If I did find that line of logic intuitive, then I would also have to accept that C++ (or in fact any object oriented language for that matter) shouldn’t have function dereferencing from instances of objects. Because the compilers just translate classes into flat structures and a series of functions whose first arguments are pointers to the structures:

class ClassName {
private:
    int member;

public:
    ClassName(int member_) : member(member_) {}

    void add(int num) {
        this.member += num;
    }
};

Compiles into something like:

struct ClassName {
    int member;
}

struct ClassName ClassName_constructor(int member_) {
    return struct ClassName { .member = member_ };
}

void add(struct ClassName* self, int num) {
    self->member += num;
}

So you would have to write:

struct ClassName instance = ClassName_constructor(1);
add(&instance, 1);

Instead of:

ClassName instance(1);
instance.add(1);

But which one would we rather read if we’re dealing with object-oriented programming where data and behavior are encapsulated?

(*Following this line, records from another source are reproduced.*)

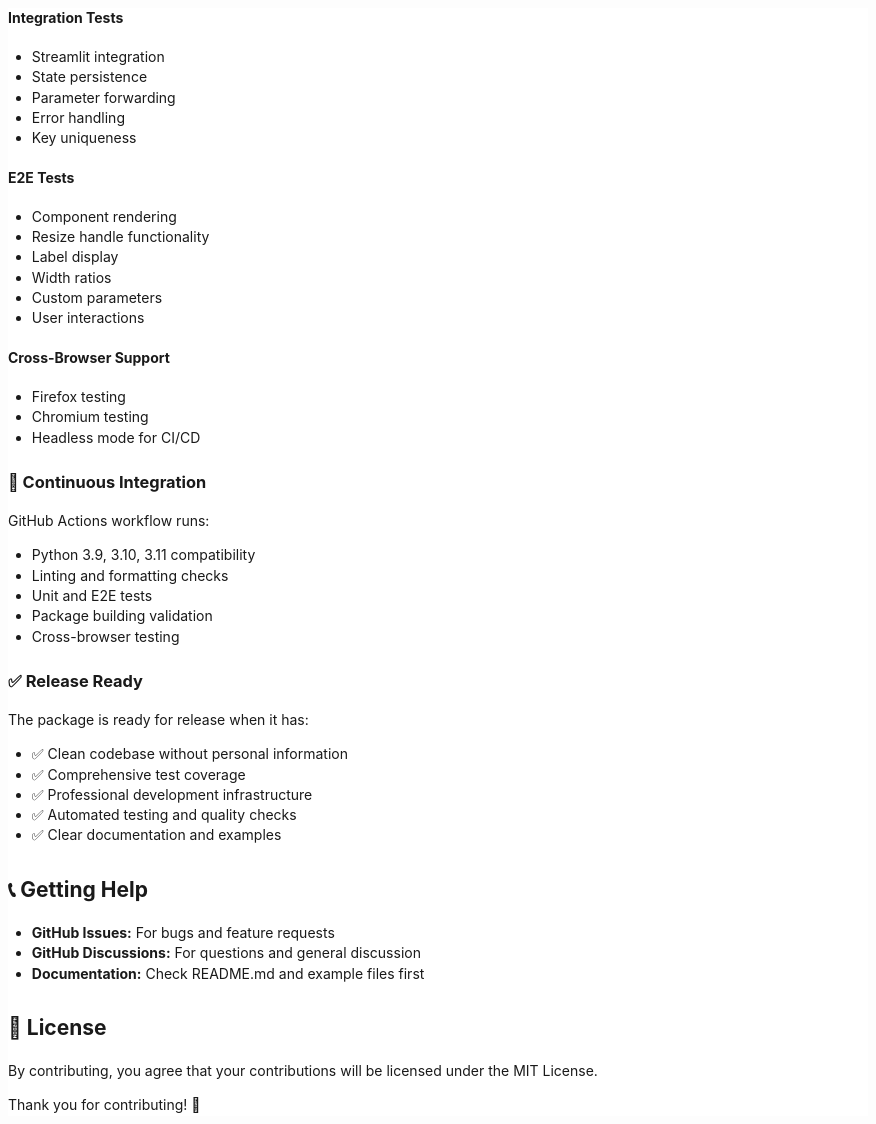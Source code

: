 #### Integration Tests  
- Streamlit integration
- State persistence
- Parameter forwarding
- Error handling
- Key uniqueness

#### E2E Tests
- Component rendering
- Resize handle functionality
- Label display
- Width ratios
- Custom parameters
- User interactions

#### Cross-Browser Support
- Firefox testing
- Chromium testing
- Headless mode for CI/CD

### 🔄 Continuous Integration

GitHub Actions workflow runs:
- Python 3.9, 3.10, 3.11 compatibility
- Linting and formatting checks
- Unit and E2E tests
- Package building validation
- Cross-browser testing

### ✅ Release Ready

The package is ready for release when it has:
- ✅ Clean codebase without personal information
- ✅ Comprehensive test coverage
- ✅ Professional development infrastructure
- ✅ Automated testing and quality checks
- ✅ Clear documentation and examples

## 📞 Getting Help

- **GitHub Issues:** For bugs and feature requests
- **GitHub Discussions:** For questions and general discussion
- **Documentation:** Check README.md and example files first

## 📄 License

By contributing, you agree that your contributions will be licensed under the MIT License.

Thank you for contributing! 🎉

I agree. (For the most part, but my caveat isn’t important here.)

This is a perspective that is very useful to discuss. Especially if the discussion is about how to make a language more intuitive to programmers coming from other disciplines. I think it’s important to realize that it’s mostly contextual and based on previous experience though. Nobody who isn’t a programmer would have any intuition in either direction on this subject. Someone coming from Haskell or a similar ML family language is likely to have the opposite intuition.

Some people do have exactly that perspective. I’ve meet several people who prefer something like this:

add(&instance, 1);

over this:

instance.add(1);

(As an aside, I’m also not sure that the line of logic necessarily implies you would have to accept the dereferencing example. I feel that I could think of a few reasons someone might accept the namespace argument but reject the dereferencing argument while maintaining logical consistency. But that’s probably missing the underlying point.)

Depends on the person, their previous programming experience, and their priorities.

I think the question shouldn’t be “which of these is more intuitive” but “which of these is more intuitive for people who have previously used C++ & Java, and do we want to make it more intuitive for them at the cost of making it less intuitive for people with the opposite intuition?”

That’s not to say that one way or the other is more correct or better. Just that people have their own intuitions and that these are mostly (though not entirely) based on their previous experience rather than being inherent.


[edit]: removed a point about platonic ideal forms that was more confusing than helpful.

1 Like

Fair enough :grinning_face_with_smiling_eyes:

To that end, my formal education is actually computer engineering. So as a result my degree courses were often in assembly and C. Professionally, I’ve mostly worked with Java and Python and learned quite honestly more than I really wish to know about either; I’m talking deep stuff like garbage collection and monitor implementations… uggh. And I dealt in plain JavaScript, HTML, and CSS enough to know it’s the web equivalent of assembly lang (in my opinion anyways).

Apart from that I’m a hardcore Rust programmer. This is probably why I’ve for the most part found Elm positively delightful. Rust is very expression-heavy i.e. everything evaluates a a value, so Elm just feels like idiomatic Rust minus the loops.

But I can imagine that if I didn’t have the Rust background, Elm would have been a lot harder to grasp. And I suspect a typical web programmer is coming more often from the imperative-procedural world than the declarative-functional one. Now imagine total paradigm shift on top of alien syntax and semantics, and without Rust I may have never thought Elm worthwhile.

3 Likes

This topic was automatically closed 10 days after the last reply. New replies are no longer allowed.